WHAT YOU WILL DO.
Report the count of lines with "events" in the data below, and no other words.

[[ EXERCISE DATA, beginning ]]

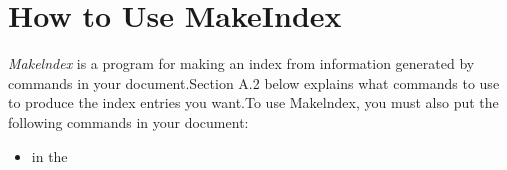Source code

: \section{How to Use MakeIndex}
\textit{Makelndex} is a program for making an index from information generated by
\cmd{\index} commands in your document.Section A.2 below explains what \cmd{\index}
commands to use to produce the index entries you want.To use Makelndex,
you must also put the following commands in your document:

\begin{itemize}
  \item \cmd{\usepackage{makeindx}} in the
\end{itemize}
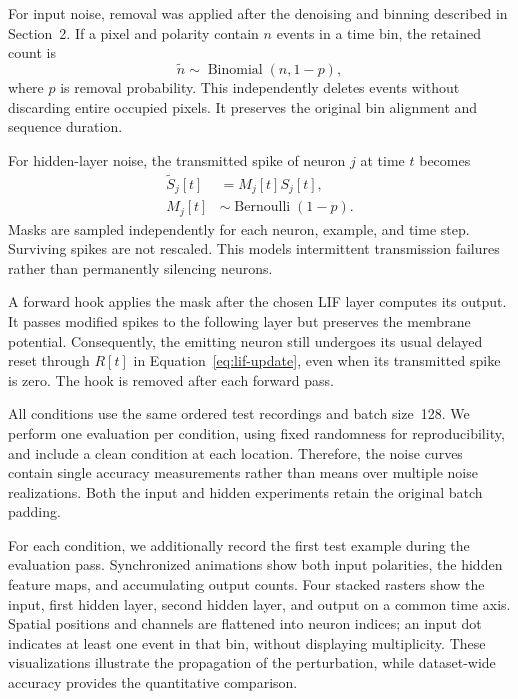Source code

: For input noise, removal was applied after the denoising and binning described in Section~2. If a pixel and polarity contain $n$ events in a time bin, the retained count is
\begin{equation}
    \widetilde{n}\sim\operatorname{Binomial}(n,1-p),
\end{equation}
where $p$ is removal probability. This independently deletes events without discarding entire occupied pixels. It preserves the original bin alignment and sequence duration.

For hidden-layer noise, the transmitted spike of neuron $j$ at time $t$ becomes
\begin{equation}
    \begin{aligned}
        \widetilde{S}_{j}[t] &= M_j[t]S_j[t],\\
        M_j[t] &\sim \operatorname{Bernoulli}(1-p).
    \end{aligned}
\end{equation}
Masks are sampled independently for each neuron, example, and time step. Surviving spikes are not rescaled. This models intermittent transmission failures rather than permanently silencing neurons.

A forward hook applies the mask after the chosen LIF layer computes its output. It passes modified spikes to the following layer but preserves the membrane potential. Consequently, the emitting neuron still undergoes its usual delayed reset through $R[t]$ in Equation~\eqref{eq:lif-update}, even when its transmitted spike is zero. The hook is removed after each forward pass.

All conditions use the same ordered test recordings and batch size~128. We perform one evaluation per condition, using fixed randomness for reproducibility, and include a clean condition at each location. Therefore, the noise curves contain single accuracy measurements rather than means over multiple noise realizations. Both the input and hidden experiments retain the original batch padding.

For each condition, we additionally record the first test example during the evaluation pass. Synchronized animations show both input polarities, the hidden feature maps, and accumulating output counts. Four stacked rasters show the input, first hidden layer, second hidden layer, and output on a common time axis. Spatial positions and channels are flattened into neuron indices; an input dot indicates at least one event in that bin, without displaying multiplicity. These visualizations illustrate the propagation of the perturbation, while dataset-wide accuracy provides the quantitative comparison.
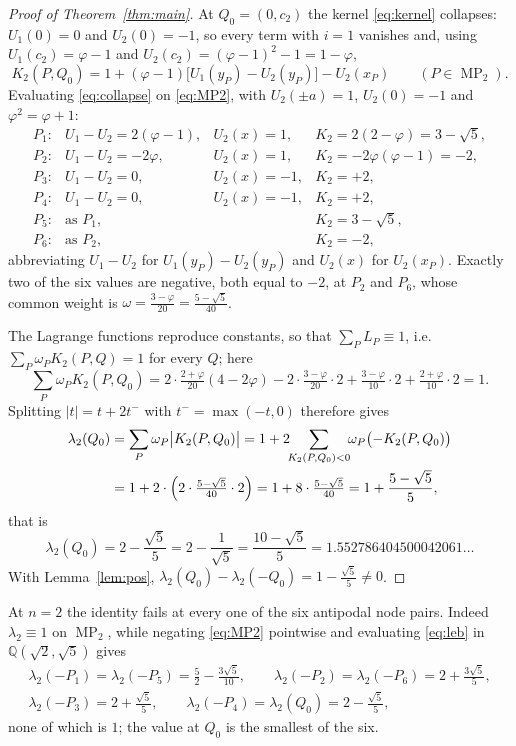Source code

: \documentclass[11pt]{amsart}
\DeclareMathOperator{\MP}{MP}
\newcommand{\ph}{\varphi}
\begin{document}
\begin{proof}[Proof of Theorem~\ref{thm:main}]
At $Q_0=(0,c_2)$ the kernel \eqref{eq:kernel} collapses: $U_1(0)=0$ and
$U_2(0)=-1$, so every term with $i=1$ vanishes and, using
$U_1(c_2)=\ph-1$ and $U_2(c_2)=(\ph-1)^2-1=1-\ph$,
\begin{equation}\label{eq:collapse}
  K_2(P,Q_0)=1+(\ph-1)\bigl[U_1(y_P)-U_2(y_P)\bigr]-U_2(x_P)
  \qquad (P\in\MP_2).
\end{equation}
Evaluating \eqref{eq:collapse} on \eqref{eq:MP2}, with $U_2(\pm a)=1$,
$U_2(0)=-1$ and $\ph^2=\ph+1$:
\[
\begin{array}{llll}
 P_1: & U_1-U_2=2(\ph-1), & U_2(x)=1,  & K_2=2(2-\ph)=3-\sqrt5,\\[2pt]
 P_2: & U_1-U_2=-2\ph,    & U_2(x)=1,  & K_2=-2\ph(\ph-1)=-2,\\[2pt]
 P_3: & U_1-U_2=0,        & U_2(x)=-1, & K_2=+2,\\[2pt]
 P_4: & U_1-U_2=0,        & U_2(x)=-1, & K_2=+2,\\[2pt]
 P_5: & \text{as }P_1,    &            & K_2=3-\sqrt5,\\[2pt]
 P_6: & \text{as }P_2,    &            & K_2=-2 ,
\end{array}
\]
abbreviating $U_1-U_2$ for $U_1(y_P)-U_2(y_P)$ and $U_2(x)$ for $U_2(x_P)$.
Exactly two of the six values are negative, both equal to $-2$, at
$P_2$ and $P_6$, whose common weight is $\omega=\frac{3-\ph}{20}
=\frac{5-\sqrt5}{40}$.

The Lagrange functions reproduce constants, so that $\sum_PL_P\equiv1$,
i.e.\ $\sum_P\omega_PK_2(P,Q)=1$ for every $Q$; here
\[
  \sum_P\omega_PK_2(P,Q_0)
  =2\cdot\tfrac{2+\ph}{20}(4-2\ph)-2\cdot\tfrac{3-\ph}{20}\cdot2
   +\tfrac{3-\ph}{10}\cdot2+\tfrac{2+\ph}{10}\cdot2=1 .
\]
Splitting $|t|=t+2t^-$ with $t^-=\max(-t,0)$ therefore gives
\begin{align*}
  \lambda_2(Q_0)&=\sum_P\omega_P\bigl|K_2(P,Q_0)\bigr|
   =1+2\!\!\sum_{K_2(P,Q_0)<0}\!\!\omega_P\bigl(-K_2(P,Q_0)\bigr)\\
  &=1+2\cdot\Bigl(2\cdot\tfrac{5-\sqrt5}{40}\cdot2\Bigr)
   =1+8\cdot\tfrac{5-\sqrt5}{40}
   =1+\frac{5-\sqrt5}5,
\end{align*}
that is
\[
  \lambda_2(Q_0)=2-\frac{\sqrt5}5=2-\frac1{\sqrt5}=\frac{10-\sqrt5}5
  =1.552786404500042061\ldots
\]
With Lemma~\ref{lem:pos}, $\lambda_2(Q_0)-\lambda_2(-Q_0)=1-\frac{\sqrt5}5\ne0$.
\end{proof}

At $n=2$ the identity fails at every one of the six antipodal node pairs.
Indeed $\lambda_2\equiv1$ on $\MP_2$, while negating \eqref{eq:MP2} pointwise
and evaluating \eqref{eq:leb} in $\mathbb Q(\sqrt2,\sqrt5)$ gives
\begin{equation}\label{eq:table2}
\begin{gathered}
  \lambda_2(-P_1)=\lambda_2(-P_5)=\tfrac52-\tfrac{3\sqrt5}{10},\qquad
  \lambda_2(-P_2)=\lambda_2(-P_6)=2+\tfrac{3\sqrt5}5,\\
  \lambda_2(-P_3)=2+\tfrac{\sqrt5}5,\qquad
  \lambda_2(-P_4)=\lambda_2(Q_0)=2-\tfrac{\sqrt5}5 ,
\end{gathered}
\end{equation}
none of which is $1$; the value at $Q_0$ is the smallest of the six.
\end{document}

[[ EXERCISE DATA, end ]]
[[ EXERCISE DATA, beginning ]]

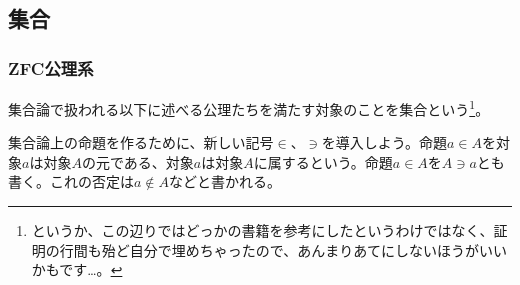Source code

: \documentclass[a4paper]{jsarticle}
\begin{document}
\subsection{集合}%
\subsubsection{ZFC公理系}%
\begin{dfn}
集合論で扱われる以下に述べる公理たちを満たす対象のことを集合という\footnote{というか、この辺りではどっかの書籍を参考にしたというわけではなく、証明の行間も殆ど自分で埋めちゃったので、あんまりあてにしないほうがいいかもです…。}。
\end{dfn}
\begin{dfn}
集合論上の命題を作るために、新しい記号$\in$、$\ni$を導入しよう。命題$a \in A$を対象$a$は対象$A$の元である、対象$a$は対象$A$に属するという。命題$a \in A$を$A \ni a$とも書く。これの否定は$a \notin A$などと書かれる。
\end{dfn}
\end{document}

[[ EXERCISE DATA, end ]]
[[ EXERCISE DATA, beginning ]]

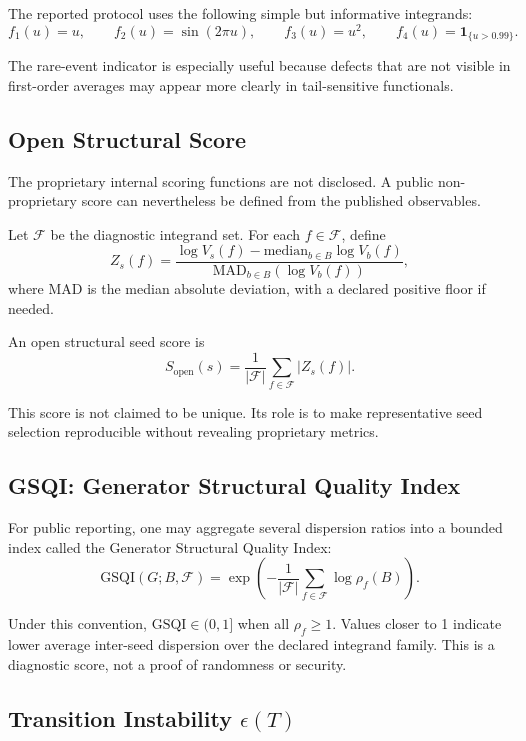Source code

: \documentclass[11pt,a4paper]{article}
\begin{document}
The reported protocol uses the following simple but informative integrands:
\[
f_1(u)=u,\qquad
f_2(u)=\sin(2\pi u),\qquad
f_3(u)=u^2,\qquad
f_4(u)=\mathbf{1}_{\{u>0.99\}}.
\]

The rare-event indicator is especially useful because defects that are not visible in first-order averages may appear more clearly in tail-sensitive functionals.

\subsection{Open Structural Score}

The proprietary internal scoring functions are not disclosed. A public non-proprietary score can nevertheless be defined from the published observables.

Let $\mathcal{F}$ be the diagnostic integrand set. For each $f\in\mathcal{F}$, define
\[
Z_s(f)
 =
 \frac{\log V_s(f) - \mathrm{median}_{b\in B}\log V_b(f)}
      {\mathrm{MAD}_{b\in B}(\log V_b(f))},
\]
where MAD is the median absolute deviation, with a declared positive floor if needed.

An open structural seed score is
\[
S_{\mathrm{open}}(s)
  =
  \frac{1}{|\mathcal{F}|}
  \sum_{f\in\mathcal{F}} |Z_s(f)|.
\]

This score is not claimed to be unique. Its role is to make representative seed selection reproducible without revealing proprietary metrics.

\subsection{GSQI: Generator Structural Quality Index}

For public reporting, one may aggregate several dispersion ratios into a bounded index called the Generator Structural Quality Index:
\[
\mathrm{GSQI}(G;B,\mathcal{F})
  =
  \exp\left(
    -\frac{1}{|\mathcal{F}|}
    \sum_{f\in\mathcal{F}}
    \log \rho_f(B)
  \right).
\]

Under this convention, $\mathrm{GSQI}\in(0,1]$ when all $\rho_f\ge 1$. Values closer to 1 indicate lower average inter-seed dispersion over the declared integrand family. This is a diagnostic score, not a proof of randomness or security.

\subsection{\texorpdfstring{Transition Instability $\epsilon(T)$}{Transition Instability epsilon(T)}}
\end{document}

[[ EXERCISE DATA, end ]]

FINAL ANSWER.
2